One of seven siblings, he grew up in Fitchburg and graduated from the high school in 1971, where he has lived for most of his life — except when living overseas while working internationally. In total, his career of public service spans 35 years.
Cronin said his time in law enforcement in the city is an especially integral part of the detailed book — that according to the description — offers possibilities and solutions to fix the broken criminal justice system.
It is a story of the police empowering communities to overcome issues from deep systemic racism to international crime and corruption, and to do so in a way that has brought about tremendous healing and growth to all places and locations that he has worked.
“One direct example is told by how Fitchburg once had a murder rate higher than Boston and a minority dropout rate of over 40% at our high school, and what was done during that time to leverage long term sustainable change that through the efforts of many have resulted today in Fitchburg experiencing one murder last year and a dropout rate of 8% for minorities,” Cronin said. “I believe there is a great story of Fitchburg’s success that needs to be shared with other communities.”
He said one aspect of the work they did in the city while he served as chief was to “stop doing things the same old way over and over again and getting failed results.”
“Enforcement was increased dramatically but there was no drop in crime,” he recalled. “It wasn’t until we began to build relationships between the police and the minority community did the trust evolve that led to the results we are seeing today.”
The book, which is available on Amazon and other platforms in paperback and ebook formats, has been well received in the greater community and beyond as well as among fellow law enforcement officials.
Cronin said the most common feedback he hears is “I could not put it down,” and a recent review written by former two-time Police Commissioner of the New York City Police Department and the former Los Angeles Chief of Police William Bratton, whom Cronin believes is “the most respected and accomplished law enforcement executive and officer in the country,” solidifies the impact the book is capable of making.
Bratton wrote he was reminded of a quote from the late NYPD First Deputy Commissioner John Timoney while reading the book: “Those who don’t study history are doomed to repeat it, and those who know policing know we don’t study history.”
“Ed Cronin clearly knows police history, both good and bad, the highs and lows and recognizes that it is consistently evolving and reforming; reform that he has consistently throughout his career sought to inform, improve and change. Now with his thoughtful new book he continues on that quest,” Bratton wrote.
“Those who care about policing will recognize the police professions importance to our Democratic society and form of government,” Bratton continued. “This book is a valuable addition and contribution to the efforts to always seek to improve it. Like myself, Ed Cronin is a Peelian, an admirer of Sir Robert Peel, whose Nine Principles of Policing provided the platform in 1829 upon which he built the London Metropolitan Police Service.”
Bratton also added those principles are “even more appropriate and applicable today in the 21st Century. This book is another plank in the platform and a valuable addition to the continuing effort to improve and reform policing in a democracy.”

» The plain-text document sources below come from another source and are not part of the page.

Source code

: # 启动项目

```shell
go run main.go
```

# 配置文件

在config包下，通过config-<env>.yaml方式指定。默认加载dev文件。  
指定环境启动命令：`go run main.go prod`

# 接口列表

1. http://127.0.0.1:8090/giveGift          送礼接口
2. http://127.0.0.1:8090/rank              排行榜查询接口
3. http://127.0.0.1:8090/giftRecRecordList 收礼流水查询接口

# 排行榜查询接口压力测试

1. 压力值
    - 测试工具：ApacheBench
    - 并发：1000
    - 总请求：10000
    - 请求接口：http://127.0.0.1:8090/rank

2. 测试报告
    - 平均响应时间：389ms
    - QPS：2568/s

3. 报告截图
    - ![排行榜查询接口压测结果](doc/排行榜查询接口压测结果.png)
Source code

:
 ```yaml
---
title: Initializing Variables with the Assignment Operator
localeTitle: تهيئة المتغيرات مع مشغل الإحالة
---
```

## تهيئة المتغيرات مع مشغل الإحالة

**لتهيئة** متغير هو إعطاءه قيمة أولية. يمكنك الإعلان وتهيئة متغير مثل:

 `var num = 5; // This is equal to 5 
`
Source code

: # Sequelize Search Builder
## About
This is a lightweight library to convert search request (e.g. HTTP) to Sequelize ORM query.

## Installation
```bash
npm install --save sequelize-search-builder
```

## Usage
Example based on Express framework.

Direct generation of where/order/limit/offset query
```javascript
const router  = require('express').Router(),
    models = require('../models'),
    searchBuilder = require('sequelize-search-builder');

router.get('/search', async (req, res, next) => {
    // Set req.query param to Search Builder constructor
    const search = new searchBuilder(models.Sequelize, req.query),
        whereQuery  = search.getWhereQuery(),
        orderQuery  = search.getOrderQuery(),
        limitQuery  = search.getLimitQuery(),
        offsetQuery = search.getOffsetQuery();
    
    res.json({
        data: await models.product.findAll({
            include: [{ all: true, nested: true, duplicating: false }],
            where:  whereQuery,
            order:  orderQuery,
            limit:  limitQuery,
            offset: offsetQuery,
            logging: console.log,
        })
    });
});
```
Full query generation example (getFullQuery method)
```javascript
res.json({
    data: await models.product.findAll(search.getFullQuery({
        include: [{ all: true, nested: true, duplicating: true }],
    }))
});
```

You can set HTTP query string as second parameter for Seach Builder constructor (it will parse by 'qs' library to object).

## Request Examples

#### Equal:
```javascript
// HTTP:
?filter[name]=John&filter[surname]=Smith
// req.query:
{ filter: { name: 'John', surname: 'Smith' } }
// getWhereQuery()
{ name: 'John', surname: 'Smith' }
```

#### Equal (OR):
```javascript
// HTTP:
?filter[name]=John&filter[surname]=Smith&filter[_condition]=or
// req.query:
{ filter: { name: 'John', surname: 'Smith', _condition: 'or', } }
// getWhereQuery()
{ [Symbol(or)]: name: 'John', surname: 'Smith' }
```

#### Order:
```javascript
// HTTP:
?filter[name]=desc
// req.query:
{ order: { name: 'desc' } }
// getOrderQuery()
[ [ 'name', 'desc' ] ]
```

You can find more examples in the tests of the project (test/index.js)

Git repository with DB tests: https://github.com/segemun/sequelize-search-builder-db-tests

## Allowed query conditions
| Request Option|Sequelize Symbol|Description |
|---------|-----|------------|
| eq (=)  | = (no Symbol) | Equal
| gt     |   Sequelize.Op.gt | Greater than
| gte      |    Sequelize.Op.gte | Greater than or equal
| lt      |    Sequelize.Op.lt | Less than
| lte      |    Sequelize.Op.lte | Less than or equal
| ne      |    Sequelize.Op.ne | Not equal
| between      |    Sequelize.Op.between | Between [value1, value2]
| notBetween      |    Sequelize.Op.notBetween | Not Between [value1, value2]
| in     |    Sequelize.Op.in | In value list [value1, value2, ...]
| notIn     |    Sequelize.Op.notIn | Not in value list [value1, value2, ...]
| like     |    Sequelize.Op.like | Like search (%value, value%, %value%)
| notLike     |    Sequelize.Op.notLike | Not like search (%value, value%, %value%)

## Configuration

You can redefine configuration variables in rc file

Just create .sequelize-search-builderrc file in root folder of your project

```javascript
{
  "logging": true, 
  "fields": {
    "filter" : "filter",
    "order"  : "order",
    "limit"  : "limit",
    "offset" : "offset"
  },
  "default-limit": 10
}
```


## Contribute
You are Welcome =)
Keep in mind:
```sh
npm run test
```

Cronin said the biggest takeaway he hopes readers will gather from the book is that he “would like people to understand that the police are just a direct mirror of society, that police officers are honorable and trustworthy and can use their power to make positive change to a more inclusive and democratic society.”
Cronin and Kendall are already discussing plans for another book and will be holding a book signing from noon to 4 p.m., Saturday, at Barnes & Noble in Leominster.